In a Thursday court filing, a copy of which HP sent to CRN, HP denied Oracle's assertion that HP is trying to hide certain details of last month's lawsuit and said it's "more than willing" to reveal the redacted portions of its complaint. "There is not a single word in HP's complaint that HP is not willing -- indeed eager -- to make public," HP said in the filing.
HP's filing came in response to Oracle's June 29 filing, in which Oracle asked the court to reject HP's earlier request to seal certain documents and preserve the redacted versions of other documents.
Both HP and Oracle admit that the redactions in HP's June 14 lawsuit pertain to the confidential settlement agreement that HP and former CEO and president Mark Hurd signed in September. Under that agreement, HP dropped the lawsuit it filed against Hurd after he joined Oracle as co-president, while Hurd gave up the roughly $30 million in stock options he received in August in his HP severance package.
However, Oracle is still pressing HP to reveal the full details of its agreement with Hurd.
"In a legal filing today, HP said it is more than willing to make its complaint against Oracle public.
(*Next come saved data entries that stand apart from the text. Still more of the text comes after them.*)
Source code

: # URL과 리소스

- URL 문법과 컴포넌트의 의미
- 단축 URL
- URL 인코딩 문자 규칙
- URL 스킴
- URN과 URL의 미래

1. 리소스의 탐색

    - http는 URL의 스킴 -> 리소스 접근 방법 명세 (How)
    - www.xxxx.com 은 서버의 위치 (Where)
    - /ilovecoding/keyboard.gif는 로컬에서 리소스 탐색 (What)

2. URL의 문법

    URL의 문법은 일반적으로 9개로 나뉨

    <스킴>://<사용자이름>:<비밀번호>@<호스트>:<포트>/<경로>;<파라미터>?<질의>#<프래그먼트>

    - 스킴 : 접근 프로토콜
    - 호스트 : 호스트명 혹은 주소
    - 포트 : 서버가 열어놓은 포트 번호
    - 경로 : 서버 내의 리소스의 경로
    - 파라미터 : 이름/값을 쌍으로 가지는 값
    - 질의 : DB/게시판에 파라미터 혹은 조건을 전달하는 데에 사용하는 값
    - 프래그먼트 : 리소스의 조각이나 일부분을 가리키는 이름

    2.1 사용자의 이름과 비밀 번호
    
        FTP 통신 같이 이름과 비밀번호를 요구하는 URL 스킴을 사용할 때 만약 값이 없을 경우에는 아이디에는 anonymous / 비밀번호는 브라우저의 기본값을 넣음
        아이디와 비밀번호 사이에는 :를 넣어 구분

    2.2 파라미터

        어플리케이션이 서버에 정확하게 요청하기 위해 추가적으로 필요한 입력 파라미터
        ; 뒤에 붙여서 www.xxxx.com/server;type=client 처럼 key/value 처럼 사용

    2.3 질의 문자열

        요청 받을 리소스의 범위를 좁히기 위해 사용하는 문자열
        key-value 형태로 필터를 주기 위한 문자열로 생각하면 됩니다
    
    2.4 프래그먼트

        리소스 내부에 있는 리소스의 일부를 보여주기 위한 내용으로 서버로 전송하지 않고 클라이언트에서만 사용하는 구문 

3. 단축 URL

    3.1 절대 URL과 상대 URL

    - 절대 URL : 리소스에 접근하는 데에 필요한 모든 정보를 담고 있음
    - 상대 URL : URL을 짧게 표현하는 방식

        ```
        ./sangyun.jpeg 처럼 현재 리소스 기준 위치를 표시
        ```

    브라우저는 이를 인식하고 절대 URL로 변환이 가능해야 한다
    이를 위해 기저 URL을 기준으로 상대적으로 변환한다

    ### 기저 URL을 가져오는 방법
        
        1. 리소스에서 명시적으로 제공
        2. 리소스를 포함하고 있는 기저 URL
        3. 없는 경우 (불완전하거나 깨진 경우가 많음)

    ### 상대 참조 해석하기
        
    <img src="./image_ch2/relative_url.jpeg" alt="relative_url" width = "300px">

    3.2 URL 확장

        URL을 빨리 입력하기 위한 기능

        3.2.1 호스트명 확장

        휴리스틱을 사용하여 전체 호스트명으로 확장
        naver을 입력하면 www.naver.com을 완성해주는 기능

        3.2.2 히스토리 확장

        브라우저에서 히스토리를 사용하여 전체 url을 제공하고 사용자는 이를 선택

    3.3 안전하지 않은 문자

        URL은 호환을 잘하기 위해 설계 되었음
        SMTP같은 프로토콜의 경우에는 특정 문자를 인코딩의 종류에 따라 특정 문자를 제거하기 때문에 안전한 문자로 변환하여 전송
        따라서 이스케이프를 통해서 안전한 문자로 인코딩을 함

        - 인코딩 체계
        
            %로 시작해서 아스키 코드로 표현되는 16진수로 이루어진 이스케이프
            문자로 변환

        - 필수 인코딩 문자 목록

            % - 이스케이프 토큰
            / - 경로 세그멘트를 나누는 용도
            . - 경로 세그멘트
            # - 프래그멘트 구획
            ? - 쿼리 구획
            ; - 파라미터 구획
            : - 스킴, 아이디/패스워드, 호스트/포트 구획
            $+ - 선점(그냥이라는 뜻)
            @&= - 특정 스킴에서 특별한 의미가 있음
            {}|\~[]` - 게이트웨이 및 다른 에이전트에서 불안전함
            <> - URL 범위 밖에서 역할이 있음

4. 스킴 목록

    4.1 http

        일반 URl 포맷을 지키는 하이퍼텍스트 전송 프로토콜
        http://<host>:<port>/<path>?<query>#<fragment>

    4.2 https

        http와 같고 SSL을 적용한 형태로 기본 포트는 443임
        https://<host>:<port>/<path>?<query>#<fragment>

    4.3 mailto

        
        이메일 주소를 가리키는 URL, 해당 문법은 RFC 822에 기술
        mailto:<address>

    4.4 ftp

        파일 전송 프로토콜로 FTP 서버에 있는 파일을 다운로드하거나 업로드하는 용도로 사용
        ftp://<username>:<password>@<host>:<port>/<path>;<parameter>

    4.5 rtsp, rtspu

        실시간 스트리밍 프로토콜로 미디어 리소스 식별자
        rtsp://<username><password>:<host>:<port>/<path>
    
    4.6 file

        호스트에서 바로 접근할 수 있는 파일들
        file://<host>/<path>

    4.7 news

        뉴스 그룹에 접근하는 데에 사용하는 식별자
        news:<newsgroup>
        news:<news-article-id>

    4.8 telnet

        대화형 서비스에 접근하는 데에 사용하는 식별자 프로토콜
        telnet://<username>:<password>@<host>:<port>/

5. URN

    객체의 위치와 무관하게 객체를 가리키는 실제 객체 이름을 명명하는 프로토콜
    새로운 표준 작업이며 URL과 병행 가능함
But HP is not willing to make public the settlement agreement upon which the complaint is based. Oracle is not interested in withholding anything from the public. The complaint and the settlement agreement should be fully disclosed immediately," Oracle said Thursday in an emailed statement that was not attributed to a specific executive.
HP claims that the only reason it sought to conceal part of its June 14 lawsuit is that its settlement agreement with Hurd contains a provision that prevents the disclosure of its terms for any purpose.
"Therefore, of necessity, HP filed the motion to seal the public version of the complaint. In light of the great importance that Oracle and Hurd have previously placed on maintaining absolute confidentiality with respect to the Settlement Agreement, HP is surprised that Oracle's position is that HP should have done otherwise," HP wrote in its Thursday filing.
Both HP and Oracle declined to further comment on the Thursday filing.